— The task —
Please copy every line with the string "glede" from the entries below.

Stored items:

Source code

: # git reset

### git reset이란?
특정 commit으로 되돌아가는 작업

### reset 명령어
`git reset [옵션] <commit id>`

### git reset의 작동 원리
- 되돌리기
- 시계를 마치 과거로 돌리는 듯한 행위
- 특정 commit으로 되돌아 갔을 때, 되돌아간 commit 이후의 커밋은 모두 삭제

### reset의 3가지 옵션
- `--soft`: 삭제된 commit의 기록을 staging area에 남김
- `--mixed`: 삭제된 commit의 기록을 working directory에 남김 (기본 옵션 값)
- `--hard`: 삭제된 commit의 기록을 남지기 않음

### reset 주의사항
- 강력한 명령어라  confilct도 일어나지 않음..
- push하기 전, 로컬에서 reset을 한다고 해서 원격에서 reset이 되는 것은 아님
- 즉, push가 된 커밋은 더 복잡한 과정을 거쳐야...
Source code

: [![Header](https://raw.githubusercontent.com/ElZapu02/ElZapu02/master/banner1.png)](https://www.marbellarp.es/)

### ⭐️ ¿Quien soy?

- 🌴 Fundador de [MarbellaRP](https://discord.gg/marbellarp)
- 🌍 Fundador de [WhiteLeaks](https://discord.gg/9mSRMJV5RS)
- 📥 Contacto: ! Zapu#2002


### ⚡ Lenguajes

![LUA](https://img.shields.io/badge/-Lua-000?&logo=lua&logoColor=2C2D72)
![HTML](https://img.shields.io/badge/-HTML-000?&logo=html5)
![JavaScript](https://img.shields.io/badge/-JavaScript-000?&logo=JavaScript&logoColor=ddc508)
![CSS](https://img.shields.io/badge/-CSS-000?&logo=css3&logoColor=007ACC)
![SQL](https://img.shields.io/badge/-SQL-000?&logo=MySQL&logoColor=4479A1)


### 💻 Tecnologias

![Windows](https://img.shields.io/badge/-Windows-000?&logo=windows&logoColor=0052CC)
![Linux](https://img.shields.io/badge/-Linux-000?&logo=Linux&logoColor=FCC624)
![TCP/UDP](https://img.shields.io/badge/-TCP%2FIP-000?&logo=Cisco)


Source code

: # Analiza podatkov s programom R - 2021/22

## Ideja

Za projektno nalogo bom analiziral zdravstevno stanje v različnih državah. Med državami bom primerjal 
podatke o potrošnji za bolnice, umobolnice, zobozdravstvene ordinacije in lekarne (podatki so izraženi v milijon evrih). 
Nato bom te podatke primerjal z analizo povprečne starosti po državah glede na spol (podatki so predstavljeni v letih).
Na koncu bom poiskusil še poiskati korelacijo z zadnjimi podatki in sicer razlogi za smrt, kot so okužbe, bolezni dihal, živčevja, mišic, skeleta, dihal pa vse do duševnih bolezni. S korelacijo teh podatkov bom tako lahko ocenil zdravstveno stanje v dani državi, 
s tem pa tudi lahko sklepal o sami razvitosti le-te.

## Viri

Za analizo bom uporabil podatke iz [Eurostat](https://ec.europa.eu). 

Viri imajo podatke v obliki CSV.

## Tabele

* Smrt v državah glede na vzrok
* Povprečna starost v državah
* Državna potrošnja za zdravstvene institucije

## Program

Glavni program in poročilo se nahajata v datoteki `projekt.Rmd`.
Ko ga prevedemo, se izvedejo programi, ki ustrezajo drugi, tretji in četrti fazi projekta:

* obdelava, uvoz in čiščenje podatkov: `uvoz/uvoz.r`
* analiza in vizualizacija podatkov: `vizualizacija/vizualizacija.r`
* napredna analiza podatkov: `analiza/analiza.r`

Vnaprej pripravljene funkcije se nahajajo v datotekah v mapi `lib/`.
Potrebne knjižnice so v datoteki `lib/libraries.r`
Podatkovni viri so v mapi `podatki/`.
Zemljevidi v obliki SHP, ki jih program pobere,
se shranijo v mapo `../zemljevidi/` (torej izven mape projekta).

— Solution to this problem —
Nato bom te podatke primerjal z analizo povprečne starosti po državah glede na spol (podatki so predstavljeni v letih).
* Smrt v državah glede na vzrok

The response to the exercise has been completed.